Mitteilungen - Bauen und Vergabe

StGB NRW-Mitteilung 349/2008 vom 16.05.2008

Europäischer Gerichtshof zur Vergabe gemischter Aufträge

Der EuGH hat mit Urteil vom 21.02.2008 – RS. C-412/04 – zur Thematik der Vergabe bei gemischten Aufträgen folgende grundsätzliche Ausführungen gemacht:

1. Weist ein Vertrag zugleich Elemente eines öffentlichen Bauauftrags und Elemente eines öffentlichen Auftrags anderer Art auf, bestimmt der „Hauptgegenstand" des Vertrags, welche vergaberechtlichen Regelungen anzuwenden sind.

2. Der Hauptgegenstand ist im Rahmen einer objektiven Prüfung des Gesamtvorhabens zu bestimmen, auf das sich der Vertrag bezieht.

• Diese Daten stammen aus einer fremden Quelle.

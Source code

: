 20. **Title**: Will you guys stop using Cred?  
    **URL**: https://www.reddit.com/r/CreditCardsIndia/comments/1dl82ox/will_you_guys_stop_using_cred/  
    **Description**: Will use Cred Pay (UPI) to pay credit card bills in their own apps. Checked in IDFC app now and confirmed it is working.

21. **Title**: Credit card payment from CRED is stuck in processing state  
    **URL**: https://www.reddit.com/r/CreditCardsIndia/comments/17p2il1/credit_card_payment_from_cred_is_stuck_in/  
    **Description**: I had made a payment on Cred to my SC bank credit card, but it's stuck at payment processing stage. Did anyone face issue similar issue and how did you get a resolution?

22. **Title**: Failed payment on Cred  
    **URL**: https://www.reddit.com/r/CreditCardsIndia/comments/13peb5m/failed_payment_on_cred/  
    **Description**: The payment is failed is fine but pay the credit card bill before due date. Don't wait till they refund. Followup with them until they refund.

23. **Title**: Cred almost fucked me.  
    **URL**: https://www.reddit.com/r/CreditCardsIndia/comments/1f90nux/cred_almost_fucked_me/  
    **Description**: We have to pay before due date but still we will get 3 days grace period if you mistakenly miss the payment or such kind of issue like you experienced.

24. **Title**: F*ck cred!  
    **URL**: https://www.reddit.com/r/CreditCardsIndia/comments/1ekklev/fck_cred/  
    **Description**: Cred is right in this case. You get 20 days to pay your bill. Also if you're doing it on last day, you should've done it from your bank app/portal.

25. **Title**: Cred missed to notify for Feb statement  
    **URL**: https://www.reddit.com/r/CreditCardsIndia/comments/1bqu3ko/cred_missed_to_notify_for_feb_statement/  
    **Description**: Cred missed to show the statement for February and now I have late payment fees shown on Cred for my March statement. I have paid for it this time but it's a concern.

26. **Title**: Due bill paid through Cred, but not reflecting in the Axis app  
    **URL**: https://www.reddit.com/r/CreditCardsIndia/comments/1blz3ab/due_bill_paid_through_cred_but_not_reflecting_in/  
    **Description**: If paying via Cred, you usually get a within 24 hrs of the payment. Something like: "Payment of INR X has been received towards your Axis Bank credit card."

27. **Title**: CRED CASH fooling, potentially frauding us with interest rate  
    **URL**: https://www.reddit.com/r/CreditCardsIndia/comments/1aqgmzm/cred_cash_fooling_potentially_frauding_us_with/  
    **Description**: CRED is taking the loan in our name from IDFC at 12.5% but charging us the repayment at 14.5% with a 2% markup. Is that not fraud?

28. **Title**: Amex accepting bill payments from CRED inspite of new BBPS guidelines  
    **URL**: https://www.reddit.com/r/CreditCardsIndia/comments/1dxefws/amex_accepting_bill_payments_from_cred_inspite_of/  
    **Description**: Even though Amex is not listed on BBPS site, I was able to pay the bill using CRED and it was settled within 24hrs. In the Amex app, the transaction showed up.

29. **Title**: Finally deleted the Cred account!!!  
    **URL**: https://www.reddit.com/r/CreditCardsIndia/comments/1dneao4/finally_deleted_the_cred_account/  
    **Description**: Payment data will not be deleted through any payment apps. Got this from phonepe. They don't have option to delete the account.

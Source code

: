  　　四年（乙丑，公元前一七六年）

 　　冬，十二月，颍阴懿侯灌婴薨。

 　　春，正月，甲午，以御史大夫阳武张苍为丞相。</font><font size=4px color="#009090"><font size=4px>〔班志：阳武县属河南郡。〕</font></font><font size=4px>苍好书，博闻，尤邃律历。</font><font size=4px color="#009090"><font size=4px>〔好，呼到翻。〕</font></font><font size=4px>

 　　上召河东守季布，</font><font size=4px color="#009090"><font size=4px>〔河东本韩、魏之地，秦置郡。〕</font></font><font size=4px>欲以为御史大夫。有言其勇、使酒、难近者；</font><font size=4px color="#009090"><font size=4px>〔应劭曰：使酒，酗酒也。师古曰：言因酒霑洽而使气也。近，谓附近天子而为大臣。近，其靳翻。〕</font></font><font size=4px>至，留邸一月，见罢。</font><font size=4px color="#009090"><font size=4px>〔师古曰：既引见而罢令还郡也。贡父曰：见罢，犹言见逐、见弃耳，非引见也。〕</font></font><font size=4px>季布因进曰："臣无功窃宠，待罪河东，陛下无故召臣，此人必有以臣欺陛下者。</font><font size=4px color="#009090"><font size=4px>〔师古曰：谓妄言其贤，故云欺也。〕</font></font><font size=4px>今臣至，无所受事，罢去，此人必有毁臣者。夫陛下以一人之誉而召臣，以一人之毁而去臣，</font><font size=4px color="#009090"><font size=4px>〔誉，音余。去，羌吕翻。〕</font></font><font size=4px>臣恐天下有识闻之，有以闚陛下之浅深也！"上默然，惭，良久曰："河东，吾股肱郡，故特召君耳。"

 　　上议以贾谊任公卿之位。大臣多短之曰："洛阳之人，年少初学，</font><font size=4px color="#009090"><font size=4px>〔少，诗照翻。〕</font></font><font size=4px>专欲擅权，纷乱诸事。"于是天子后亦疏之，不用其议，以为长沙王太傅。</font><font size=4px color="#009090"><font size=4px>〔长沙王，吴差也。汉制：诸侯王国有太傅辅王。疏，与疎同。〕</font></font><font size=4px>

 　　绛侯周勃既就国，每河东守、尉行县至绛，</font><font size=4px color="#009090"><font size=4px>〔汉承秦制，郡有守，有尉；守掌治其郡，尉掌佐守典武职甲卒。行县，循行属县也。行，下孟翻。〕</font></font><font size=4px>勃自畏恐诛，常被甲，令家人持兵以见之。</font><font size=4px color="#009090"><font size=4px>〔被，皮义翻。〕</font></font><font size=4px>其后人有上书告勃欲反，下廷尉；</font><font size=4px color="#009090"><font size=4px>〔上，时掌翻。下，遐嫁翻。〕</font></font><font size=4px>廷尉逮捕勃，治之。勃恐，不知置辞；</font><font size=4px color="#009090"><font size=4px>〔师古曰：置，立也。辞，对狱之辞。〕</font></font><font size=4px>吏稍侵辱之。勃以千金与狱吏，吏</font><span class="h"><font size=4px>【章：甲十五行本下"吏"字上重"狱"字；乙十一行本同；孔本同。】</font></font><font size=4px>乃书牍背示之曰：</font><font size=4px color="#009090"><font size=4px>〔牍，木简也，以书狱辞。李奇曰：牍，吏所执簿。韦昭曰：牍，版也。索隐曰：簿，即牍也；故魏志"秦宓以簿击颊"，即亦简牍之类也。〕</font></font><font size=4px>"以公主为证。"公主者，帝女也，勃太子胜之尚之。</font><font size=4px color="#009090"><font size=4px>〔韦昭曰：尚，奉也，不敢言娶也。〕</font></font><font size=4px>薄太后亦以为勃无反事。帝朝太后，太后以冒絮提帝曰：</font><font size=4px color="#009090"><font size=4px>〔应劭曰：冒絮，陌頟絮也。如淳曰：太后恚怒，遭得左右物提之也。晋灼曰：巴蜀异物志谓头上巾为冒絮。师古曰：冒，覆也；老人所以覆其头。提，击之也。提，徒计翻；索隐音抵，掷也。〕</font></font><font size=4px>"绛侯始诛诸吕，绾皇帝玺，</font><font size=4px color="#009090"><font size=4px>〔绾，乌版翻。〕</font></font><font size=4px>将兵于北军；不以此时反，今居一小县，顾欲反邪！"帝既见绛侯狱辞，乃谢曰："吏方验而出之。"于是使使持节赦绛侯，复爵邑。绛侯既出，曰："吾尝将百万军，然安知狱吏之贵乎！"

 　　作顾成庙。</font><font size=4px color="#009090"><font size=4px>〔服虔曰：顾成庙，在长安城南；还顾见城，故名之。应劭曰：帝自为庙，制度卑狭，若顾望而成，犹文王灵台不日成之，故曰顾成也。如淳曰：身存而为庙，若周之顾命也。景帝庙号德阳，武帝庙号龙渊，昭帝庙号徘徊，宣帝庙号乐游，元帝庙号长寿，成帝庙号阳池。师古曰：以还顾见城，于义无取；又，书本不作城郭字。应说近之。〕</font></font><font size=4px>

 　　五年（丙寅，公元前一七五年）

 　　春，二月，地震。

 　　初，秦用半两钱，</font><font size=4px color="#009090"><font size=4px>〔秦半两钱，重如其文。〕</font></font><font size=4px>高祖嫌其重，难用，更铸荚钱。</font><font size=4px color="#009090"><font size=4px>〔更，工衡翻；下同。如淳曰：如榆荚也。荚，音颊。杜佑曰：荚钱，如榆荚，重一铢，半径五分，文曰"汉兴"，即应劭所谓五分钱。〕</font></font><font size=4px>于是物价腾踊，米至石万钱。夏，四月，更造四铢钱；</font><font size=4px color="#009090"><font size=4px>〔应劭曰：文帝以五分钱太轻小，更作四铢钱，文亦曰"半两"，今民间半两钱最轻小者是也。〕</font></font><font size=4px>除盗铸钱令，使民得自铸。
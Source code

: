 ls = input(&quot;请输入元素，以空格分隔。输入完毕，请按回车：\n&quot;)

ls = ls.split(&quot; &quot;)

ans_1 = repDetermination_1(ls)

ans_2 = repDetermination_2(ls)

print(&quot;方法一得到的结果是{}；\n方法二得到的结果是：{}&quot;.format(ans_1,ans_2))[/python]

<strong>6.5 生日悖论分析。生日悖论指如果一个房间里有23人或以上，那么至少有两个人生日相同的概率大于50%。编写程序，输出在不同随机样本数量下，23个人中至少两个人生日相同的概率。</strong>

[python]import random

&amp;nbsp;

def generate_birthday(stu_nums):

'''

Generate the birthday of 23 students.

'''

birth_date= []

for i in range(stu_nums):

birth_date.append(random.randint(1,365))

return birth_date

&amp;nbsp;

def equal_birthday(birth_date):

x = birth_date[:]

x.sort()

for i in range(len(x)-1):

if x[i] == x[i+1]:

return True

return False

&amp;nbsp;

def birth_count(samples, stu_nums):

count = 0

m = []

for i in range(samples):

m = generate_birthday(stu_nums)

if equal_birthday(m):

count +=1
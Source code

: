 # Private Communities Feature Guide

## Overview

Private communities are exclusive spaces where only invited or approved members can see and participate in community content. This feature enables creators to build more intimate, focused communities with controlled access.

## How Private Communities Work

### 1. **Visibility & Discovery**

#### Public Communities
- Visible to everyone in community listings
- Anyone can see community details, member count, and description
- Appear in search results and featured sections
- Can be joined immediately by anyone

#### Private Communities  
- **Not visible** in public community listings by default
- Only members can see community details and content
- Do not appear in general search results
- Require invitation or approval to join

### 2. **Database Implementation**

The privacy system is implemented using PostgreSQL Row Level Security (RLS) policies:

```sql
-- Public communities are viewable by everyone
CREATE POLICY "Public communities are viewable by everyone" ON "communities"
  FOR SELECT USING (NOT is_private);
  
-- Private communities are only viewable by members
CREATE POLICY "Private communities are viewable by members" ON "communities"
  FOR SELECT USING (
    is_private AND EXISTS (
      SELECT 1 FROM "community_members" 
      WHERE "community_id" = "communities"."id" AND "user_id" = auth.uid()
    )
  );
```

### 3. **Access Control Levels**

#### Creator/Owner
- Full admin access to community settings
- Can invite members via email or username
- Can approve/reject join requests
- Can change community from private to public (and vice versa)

3. Dabei ist auf die wesentlichen vorrangigen Verpflichtungen abzustellen, die den Auftrag als solche prägen, und nicht auf die Verpflichtungen bloß untergeordneter oder ergänzender Art, die zwingend aus dem eigentlichen Gegenstand des Vertrags folgen; der jeweilige Wert der dabei erbrachten Einzelleistungen ist nur ein Kriterium unter anderen, die bei der Ermittlung des Hauptgegenstands zu berücksichtigen sind.

Problem / Sachverhalt

Bei der Vergabe öffentlicher Aufträge, die verschiedene Leistungsgegenstände umfassen, stellt sich die Frage, welche vergaberechtlichen Regelungen anwendbar sind. Aufgrund der unterschiedlich hohen Schwellenwerte hängt von der Beantwortung dieser Frage nicht selten ab, ob eine europaweite Ausschreibung erfolgen muss oder nicht. Ein im Jahr 2002 in Italien in Kraft getretenes Gesetz sieht für gemischte Bau-, Lieferungs- und Dienstleistungsaufträge sowie Liefer- und Dienstleistungsaufträge, die untergeordnete Bauleistungen umfassen, eine Qualifizierung als öffentlichen Bauauftrag vor, wenn der Wert der Bauleistungen mehr als 50% des gesamten Auftragswerts ausmacht. Das rügt die Kommission. Entscheidend für die Abgrenzung sei nicht der Wert, sondern der Hauptgegenstand des Auftrags. Dieser aber lasse sich nicht in jedem Fall aus dem Wert der einzelnen Leistungen ableiten.

Entscheidung

Der EuGH gibt der Kommission Recht. Wenn ein Vertrag zugleich Elemente eines öffentlichen Bauauftrags und Elemente eines öffentlichen Auftrags anderer Art aufweist, ist auf den Hauptgegenstand des Vertrags abzustellen. Dieser lässt sich nicht zwingend aus dem wirtschaftlichen Wert der jeweiligen Leistungsanteile ableiten. Vielmehr ist das Gesamtvorhaben daraufhin zu betrachten, welche wesentlichen vorrangigen Verpflichtungen den Auftrag prägen. Eine ausschließlich auf den Wert abstellende Regelung verstößt damit gegen zwingende europarechtliche Vorgaben.

Praxishinweis

Die im Jahr 2004 in Kraft getretene Vergabekoordinierungsrichtlinie 2004/18/EG hat differenziertere Regelungen für die Zuordnung von Verträgen gebracht. Während die Abgrenzung zwischen einem öffentlichen Liefer- und einem Dienstleistungsauftrag nach dem Wertverhältnis erfolgen soll, ist bei gemischten Verträgen mit bauvertraglichen
Elementen auf den Hauptgegenstand abzustellen. Der deutsche Gesetzgeber hat diese Vorgaben in § 99 Abs. 6 GWB n. F. nur teilweise ausdrücklich umgesetzt. Für die von § 99 Abs. 6 GWB nicht erfassten Konstellationen gelten die Bestimmungen der Vergabekoordinierungsrichtlinie deshalb unmittelbar. Das bedeutet, dass die Abgrenzung zwischen Bauaufträgen und Lieferaufträgen ebenso wie die zwischen Bau- und Dienstleistungsaufträgen nach dem Hauptgegenstand vorzunehmen ist; zwischen vorrangigen (Anhang II Teil A) und nachrangigen (Anhang II Teil B) Dienstleistungen hingegen entscheidet der Wert.